The final design product and set up.
Now for the problems on this design I was working out and kept me from blogging about it. If you have a tiny trailer you already know your turning radius is already small and it will jackknife a lot easier than a larger trailer. I knew all this but had had the teardrop long enough that I was certain I could account for this. Turns out that what I could not account for was poor GPS directions when you have a bad signal. On my first trip with the toolbox I was driving in the dark, because it was January and it got dark early, was out in the middle of nowhere looking for a campground and my GOS told me too turn too soon. As I started to turn I realized it was telling me to turn into a grass turn row with a locked fence, in the dark, off a 2 lane road. Because I did not want to get stuck in the mud or have to back out blind I cut sharply back onto the highway, without thinking about the toolbox and heard a distinct “crunch.” If you are a follower of this blog you will know I had only had this Pathfinder 1-1/2 years and had bought it new after driving a Ford Escape over 10 years. So I was very upset and irritated with myself because I did it. Luckily the damage wasn’t too bad. I have since been able to pop the bumber out and all of the lights and sensors work correctly. It’s just a nice scape and dent in my new vehicle.
After I had some time to get over the damage and reason with myself that was not taking the toolbox and undoing all that work, I looked into other options.

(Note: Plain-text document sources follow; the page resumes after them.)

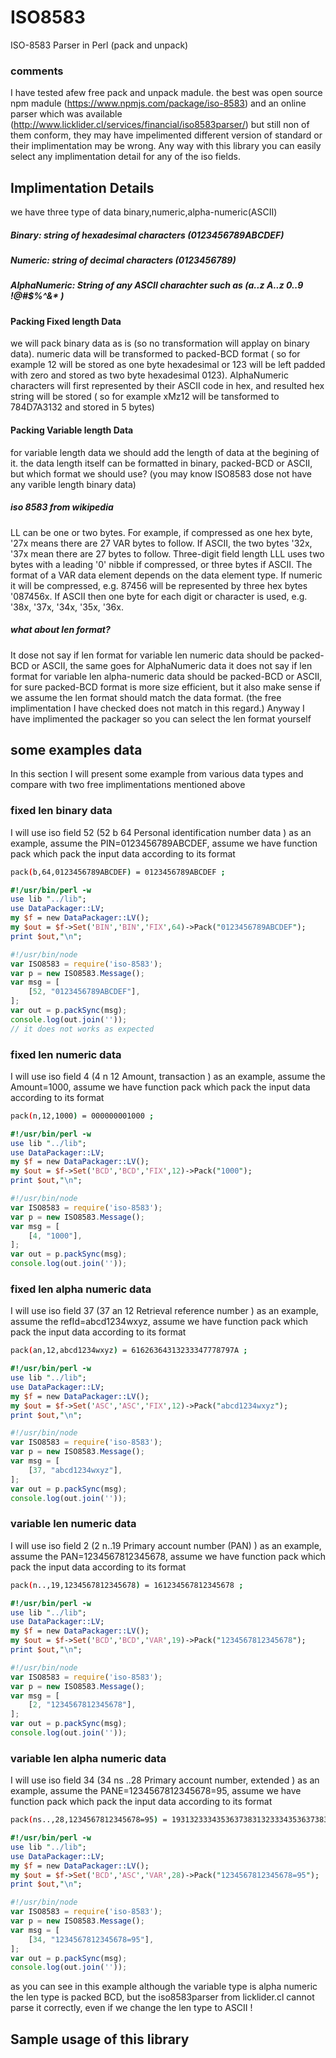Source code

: # ISO8583
ISO-8583 Parser in Perl (pack and unpack)
### comments
I have tested afew free pack and unpack madule. the best was open source npm madule (https://www.npmjs.com/package/iso-8583) and an online parser which was available (http://www.licklider.cl/services/financial/iso8583parser/) but still non of them conform, they may have impelimented different version of standard or their implimentation may be wrong. Any way with this library you can easily select any implimentation detail for any of the iso fields.
## Implimentation Details
we have three type of data binary,numeric,alpha-numeric(ASCII)
##### Binary: string of hexadesimal characters (0123456789ABCDEF)
##### Numeric: string of decimal characters (0123456789)
##### AlphaNumeric: String of any ASCII charachter such as (a..z A..z 0..9 !@#$%^&* )
#### Packing Fixed length Data
we will pack binary data as is (so no transformation will applay on binary data). numeric data will be transformed to packed-BCD format ( so for example 12 will be stored as one byte hexadesimal or 123 will be left padded with zero and stored as two byte hexadesimal 0123). AlphaNumeric characters will first represented by their ASCII code in hex, and resulted hex string will be stored ( so for example xMz12 will be tansformed to 784D7A3132 and stored in 5 bytes)
#### Packing Variable length Data
for variable length data we should add the length of data at the begining of it. the data length itself can be formatted in binary, packed-BCD or ASCII, but which format we should use? (you may know ISO8583 dose not have any varible length binary data)
##### iso 8583 from wikipedia
LL can be one or two bytes. For example, if compressed as one hex byte, '27x means there are 27 VAR bytes to follow. If ASCII, the two bytes '32x, '37x mean there are 27 bytes to follow. Three-digit field length LLL uses two bytes with a leading '0' nibble if compressed, or three bytes if ASCII. The format of a VAR data element depends on the data element type. If numeric it will be compressed, e.g. 87456 will be represented by three hex bytes '087456x. If ASCII then one byte for each digit or character is used, e.g. '38x, '37x, '34x, '35x, '36x. 
##### what about len format?
It dose not say if len format for variable len numeric data should be packed-BCD or ASCII, the same goes for AlphaNumeric data it does not say if len format for variable len alpha-numeric data should be packed-BCD or ASCII, for sure packed-BCD format is more size efficient, but it also make sense if we assume the len format should match the data format. (the free implimentation I have checked does not match in this regard.) Anyway I have implimented the packager so you can select the len format yourself
## some examples data
In this section I will present some example from various data types and compare with two free implimentations mentioned above
### fixed len binary data
I will use iso field 52 (52 	b 64 	Personal identification number data ) as an example, assume the PIN=0123456789ABCDEF, assume we have function pack which pack the input data according to its format
```bash
pack(b,64,0123456789ABCDEF) = 0123456789ABCDEF ;

```
```perl
#!/usr/bin/perl -w
use lib "../lib";
use DataPackager::LV;
my $f = new DataPackager::LV();
my $out = $f->Set('BIN','BIN','FIX',64)->Pack("0123456789ABCDEF");
print $out,"\n";
```
```js
#!/usr/bin/node
var ISO8583 = require('iso-8583');
var p = new ISO8583.Message();
var msg = [
	[52, "0123456789ABCDEF"],
];
var out = p.packSync(msg);
console.log(out.join(''));
// it does not works as expected
```

### fixed len numeric data
I will use iso field 4 (4 	n 12 	Amount, transaction ) as an example, assume the Amount=1000, assume we have function pack which pack the input data according to its format
```bash
pack(n,12,1000) = 000000001000 ;

```
```perl
#!/usr/bin/perl -w
use lib "../lib";
use DataPackager::LV;
my $f = new DataPackager::LV();
my $out = $f->Set('BCD','BCD','FIX',12)->Pack("1000");
print $out,"\n";
```
```js
#!/usr/bin/node
var ISO8583 = require('iso-8583');
var p = new ISO8583.Message();
var msg = [
	[4, "1000"],
];
var out = p.packSync(msg);
console.log(out.join(''));

```
### fixed len alpha numeric data
I will use iso field 37 (37 	an 12 	Retrieval reference number ) as an example, assume the refId=abcd1234wxyz, assume we have function pack which pack the input data according to its format
```bash
pack(an,12,abcd1234wxyz) = 61626364313233347778797A ;

```
```perl
#!/usr/bin/perl -w
use lib "../lib";
use DataPackager::LV;
my $f = new DataPackager::LV();
my $out = $f->Set('ASC','ASC','FIX',12)->Pack("abcd1234wxyz");
print $out,"\n";
```
```js
#!/usr/bin/node
var ISO8583 = require('iso-8583');
var p = new ISO8583.Message();
var msg = [
	[37, "abcd1234wxyz"],
];
var out = p.packSync(msg);
console.log(out.join(''));

```
### variable len numeric data
I will use iso field 2 (2 	n..19 	Primary account number (PAN) ) as an example, assume the PAN=1234567812345678, assume we have function pack which pack the input data according to its format
```bash
pack(n..,19,1234567812345678) = 161234567812345678 ;

```
```perl
#!/usr/bin/perl -w
use lib "../lib";
use DataPackager::LV;
my $f = new DataPackager::LV();
my $out = $f->Set('BCD','BCD','VAR',19)->Pack("1234567812345678");
print $out,"\n";
```
```js
#!/usr/bin/node
var ISO8583 = require('iso-8583');
var p = new ISO8583.Message();
var msg = [
	[2, "1234567812345678"],
];
var out = p.packSync(msg);
console.log(out.join(''));

```
### variable len alpha numeric data
I will use iso field 34 (34 	ns ..28 	Primary account number, extended ) as an example, assume the PANE=1234567812345678=95, assume we have function pack which pack the input data according to its format
```bash
pack(ns..,28,1234567812345678=95) = 19313233343536373831323334353637383D3935 ;

```
```perl
#!/usr/bin/perl -w
use lib "../lib";
use DataPackager::LV;
my $f = new DataPackager::LV();
my $out = $f->Set('BCD','ASC','VAR',28)->Pack("1234567812345678=95");
print $out,"\n";
```
```js
#!/usr/bin/node
var ISO8583 = require('iso-8583');
var p = new ISO8583.Message();
var msg = [
	[34, "1234567812345678=95"],
];
var out = p.packSync(msg);
console.log(out.join(''));

```
as you can see in this example although the variable type is alpha numeric the len type is packed BCD, but the iso8583parser from licklider.cl cannot parse it correctly, even if we change the len type to ASCII !
## Sample usage of this library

I found this hitch extender that serves two purposes. It gives me plenty of clearance for the teardrop and toolbox but also gives a step to help get the bike up on the bike rack. I have actually been standing on the hitch to that, which is not he most stable or safe place to stand and lift a heavy object.
The last piece to work out was the chain. It was not quite long enough to reach the truck with the extender. It’s welded to the tongue so getting a longer one was not an option. I ended up finding these chain extenders on Amazon that worked perfectly. I ended up only needing two so they don’t hang down much and I can just leave them on the hitch.
It has taken 8 months to get it all worked out, but now that I have, I’m very happy with this modification. I think it’s going to make my travel much easier and keep my vehicle cleaner, especially for longer trips. Now to head out and test out that theory.